**EXERCISE DATA:**
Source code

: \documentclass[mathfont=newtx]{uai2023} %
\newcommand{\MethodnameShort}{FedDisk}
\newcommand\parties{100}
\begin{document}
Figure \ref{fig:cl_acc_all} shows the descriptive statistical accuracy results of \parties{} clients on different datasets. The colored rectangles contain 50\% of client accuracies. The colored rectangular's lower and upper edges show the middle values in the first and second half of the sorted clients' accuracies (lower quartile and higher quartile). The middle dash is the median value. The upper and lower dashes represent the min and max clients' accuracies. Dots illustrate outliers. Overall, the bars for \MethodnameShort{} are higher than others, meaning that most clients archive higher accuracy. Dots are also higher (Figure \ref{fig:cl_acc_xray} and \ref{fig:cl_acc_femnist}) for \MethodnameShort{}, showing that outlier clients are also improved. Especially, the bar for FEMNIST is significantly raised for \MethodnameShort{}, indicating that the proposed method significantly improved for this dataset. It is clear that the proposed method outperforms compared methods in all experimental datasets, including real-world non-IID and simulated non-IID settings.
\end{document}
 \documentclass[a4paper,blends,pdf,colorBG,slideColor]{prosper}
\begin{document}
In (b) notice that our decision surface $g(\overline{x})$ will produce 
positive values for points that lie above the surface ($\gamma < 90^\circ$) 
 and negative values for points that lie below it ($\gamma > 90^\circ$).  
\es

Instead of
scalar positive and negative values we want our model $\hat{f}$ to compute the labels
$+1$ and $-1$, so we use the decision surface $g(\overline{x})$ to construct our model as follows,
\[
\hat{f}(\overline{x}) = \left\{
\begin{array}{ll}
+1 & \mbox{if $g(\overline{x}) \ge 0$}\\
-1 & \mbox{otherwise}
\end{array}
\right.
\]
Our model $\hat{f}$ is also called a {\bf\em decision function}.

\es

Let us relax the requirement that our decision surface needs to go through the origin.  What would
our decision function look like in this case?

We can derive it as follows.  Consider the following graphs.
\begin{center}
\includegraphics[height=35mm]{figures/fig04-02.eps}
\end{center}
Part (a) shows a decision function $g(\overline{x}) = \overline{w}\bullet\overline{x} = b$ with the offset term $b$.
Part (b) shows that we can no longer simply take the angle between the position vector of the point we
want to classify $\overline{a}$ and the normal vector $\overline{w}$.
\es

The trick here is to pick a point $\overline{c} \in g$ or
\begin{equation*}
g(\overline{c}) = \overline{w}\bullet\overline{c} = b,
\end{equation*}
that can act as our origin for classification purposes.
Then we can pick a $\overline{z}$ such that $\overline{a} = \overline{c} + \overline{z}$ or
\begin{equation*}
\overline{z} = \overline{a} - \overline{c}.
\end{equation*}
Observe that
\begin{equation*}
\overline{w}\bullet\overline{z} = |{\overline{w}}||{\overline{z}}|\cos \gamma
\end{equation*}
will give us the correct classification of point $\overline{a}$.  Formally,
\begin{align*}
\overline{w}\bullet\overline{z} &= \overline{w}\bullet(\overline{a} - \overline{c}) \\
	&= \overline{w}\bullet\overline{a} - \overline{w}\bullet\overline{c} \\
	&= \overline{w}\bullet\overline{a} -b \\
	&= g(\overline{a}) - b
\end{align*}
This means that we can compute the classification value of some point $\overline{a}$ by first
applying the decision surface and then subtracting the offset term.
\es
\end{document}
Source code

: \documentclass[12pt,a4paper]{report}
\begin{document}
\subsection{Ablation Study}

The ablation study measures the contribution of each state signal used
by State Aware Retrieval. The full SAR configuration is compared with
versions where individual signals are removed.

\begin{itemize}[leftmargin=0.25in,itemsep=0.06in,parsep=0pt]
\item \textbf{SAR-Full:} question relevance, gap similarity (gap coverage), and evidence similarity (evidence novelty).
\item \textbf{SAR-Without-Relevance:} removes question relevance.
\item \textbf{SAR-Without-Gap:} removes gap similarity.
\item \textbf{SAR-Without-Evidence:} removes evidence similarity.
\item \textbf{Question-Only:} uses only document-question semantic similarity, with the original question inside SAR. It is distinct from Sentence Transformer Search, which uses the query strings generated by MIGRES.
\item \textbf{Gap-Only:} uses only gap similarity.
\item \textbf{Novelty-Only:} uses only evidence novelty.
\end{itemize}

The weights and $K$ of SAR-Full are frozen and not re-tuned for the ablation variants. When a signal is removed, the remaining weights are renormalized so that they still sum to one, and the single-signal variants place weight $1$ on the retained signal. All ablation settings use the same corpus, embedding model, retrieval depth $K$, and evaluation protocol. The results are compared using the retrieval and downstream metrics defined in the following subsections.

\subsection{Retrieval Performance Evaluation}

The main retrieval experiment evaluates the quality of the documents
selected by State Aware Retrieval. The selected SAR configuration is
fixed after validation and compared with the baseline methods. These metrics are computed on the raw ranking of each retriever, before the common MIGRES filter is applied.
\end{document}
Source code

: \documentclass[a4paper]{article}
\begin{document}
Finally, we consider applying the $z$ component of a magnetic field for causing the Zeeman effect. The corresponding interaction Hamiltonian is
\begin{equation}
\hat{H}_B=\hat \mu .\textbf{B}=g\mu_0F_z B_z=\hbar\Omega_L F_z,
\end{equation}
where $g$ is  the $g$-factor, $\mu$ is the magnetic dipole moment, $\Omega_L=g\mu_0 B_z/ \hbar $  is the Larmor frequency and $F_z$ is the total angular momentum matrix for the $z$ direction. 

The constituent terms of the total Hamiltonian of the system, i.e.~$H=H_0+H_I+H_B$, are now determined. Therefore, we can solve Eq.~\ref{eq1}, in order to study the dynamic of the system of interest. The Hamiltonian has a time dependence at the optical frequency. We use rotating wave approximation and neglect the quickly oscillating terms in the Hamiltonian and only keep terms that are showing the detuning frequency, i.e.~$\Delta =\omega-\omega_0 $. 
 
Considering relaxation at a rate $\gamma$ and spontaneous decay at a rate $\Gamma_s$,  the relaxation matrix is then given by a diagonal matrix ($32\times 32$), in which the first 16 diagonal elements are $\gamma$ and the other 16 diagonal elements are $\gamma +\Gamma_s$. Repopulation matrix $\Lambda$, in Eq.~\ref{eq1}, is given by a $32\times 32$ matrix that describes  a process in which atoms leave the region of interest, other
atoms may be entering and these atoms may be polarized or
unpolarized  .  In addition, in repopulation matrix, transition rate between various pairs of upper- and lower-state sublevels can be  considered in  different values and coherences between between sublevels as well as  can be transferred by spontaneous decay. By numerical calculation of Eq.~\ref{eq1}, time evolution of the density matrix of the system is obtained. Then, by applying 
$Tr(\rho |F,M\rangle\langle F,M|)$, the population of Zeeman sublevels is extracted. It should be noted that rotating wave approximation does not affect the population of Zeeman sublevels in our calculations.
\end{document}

**TASK ITEM:**
Looking at the data above, show all lines where the word "total" occurs.

**WRITTEN SOLUTION:**
where $g$ is  the $g$-factor, $\mu$ is the magnetic dipole moment, $\Omega_L=g\mu_0 B_z/ \hbar $  is the Larmor frequency and $F_z$ is the total angular momentum matrix for the $z$ direction. 
The constituent terms of the total Hamiltonian of the system, i.e.~$H=H_0+H_I+H_B$, are now determined. Therefore, we can solve Eq.~\ref{eq1}, in order to study the dynamic of the system of interest. The Hamiltonian has a time dependence at the optical frequency. We use rotating wave approximation and neglect the quickly oscillating terms in the Hamiltonian and only keep terms that are showing the detuning frequency, i.e.~$\Delta =\omega-\omega_0 $. 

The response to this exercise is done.